Quantum computing is not especially new: Researchers have been pursuing the development of quantum machines and algorithms for decades, and companies like Canada’s D-Wave Quantum have been chipping away at commercialization for nearly as long. But recent advancements suggest the technology is nearly ready to burst out of the lab, quickly and at scale. The foundational science has been validated. Companies and institutions are working to adapt general-purpose prototypes into reliable, useful, and scalable machines. Some experts anticipate that the tipping point at which large, fault-tolerant quantum computers can reliably do what no computational machine has done before (a state known as quantum advantage) could come by the end of 2026, years earlier than even the most bullish predictions. “Industrial use of useful, scaled-up machines is happening a lot sooner than expected,” says Lisa Lambert, CEO of Quantum Industry Canada, a consortium of business stakeholders working to convert the country’s quantum potential into economic advantage. “There truly is a global race underway to develop these machines, and it’s really intensifying right now.”

Many experts believe Canada is well-positioned to lead this race, thanks to an auspicious triad of deep research prowess, strong government support, and promising industrial traction. “With all the advances that have taken place, this could be a made-in-Canada story,” says Barry Sanders, a Professor in the Department of Physics and Astronomy at the University of Calgary, where he is also Vice-president of the Research Office and Scientific Director of the Quantum City initiative. “The question is: How do we ensure that this outsized Canadian strength leads to great achievement?” 

It’s not a rhetorical inquiry: Canada was in a similarly favourable position ahead of the current AI boom, but has yet to fully reap the expected benefits of commercialization, which critics attribute to slow corporate uptake and an exodus of top talent, among other factors. The story can unfold differently with quantum computing, to potentially great economic and societal benefit, according to those active in the space. But in order to meet the moment, Canada has to be ready to leap.

A real opportunity

Here’s an incomplete list of what Canada has going for it on the quantum computing front. The country has produced exceptional quantum researchers, including Gilles Brassard, Richard Cleve, John Watrous, Jay Gambetta, along with Sanders, who has been doing pioneering quantum work for nearly 40 years. Canada is home to world-leading accelerators, including PINQ2 in Montreal (which helps companies reduce the risk of adopting quantum technologies) and the Toronto-headquartered Creative Destruction Lab (whose Quantum Stream attracts ventures from around the world). Plenty of Canadian companies are working to convert quantum’s potential into economic gain, including a high concentration of startups building out the technology (such as Xanadu Quantum Technologies, Photonic, and Nord Quantique) and large enterprises aiming to leverage it (such as BMO, which became the first Canadian bank to join the IBM Quantum Network this past February.) “Canada punches above its weight,” says Sanders. 
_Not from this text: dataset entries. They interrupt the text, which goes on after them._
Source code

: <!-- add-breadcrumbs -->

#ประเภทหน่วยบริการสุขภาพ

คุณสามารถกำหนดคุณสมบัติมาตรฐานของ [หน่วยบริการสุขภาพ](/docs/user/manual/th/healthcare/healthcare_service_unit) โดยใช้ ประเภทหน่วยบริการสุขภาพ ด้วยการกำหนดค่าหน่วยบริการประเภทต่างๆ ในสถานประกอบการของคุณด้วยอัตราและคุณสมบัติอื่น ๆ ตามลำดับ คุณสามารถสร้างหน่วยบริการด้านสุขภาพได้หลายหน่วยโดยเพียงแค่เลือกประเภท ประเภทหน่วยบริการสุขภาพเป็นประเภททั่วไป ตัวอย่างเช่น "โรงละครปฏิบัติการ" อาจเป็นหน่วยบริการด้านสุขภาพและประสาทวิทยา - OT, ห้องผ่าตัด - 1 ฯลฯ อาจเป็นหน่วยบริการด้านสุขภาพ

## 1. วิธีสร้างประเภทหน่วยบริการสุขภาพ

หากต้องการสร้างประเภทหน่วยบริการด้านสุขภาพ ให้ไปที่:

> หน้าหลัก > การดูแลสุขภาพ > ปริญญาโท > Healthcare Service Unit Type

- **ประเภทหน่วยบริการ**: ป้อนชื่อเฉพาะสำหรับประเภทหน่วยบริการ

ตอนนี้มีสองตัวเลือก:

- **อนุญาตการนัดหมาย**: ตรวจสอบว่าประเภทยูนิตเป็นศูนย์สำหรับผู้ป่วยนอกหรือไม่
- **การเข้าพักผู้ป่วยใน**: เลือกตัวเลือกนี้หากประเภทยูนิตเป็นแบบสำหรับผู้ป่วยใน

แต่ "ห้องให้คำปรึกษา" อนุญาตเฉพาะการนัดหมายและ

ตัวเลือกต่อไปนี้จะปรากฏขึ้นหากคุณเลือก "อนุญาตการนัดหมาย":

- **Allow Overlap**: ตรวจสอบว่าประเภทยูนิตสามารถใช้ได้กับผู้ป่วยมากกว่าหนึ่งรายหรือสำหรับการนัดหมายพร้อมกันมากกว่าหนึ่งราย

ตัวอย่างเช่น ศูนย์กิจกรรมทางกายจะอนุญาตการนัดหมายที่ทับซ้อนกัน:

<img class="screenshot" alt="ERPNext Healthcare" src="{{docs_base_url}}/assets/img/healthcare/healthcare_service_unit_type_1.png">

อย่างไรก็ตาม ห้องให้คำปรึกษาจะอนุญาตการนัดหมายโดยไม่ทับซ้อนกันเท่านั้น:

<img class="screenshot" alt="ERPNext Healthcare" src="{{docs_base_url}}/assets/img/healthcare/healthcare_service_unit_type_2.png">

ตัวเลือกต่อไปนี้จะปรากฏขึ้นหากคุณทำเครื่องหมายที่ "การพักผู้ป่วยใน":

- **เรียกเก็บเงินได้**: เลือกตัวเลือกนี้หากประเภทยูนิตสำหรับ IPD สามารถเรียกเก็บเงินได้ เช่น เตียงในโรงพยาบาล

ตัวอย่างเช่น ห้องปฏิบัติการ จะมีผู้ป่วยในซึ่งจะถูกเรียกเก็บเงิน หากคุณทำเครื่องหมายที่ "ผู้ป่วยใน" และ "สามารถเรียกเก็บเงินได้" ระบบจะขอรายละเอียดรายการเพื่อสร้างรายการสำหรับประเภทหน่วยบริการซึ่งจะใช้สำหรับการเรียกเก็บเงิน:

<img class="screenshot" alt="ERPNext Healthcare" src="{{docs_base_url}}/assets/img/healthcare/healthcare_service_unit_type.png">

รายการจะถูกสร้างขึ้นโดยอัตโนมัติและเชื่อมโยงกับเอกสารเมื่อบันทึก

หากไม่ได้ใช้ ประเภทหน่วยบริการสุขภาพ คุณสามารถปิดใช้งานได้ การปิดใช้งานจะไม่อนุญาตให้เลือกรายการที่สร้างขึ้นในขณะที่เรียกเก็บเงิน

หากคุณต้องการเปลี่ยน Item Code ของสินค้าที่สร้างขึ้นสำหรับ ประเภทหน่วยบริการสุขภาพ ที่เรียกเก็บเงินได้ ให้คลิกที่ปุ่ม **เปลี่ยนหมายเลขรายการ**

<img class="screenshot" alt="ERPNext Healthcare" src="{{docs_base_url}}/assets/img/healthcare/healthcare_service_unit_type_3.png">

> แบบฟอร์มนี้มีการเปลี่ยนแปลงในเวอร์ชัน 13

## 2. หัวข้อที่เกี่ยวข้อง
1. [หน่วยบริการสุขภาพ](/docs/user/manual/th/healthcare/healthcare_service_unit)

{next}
Practically, Canada is one of the few nations with both access to existing quantum computers and the capability of building more of them, thanks to the country’s prowess in advanced manufacturing, as well as its proficiency in related fields like AI, cryptography, and photonics. “There is a real opportunity for Canada to lead in the industrialization of quantum computing as we’re building out scaled-up systems,” Lambert says. “We’ve got the foundation across the supply chain to be a real contributor.” And doing so may also help crack one of the biggest challenges in quantum computing globally: The lagging development of useful applications to run on these rapidly evolving machines. “I would love to see Canada grasp the opportunity of using the hardware and software to which we have access to become a leader in algorithmic development,” explains Noelle Ibrahim, IBM’s Technical Client Advisory Executive for Quantum.“And from there, to leapfrog ahead to commercialization and delivering economic value.”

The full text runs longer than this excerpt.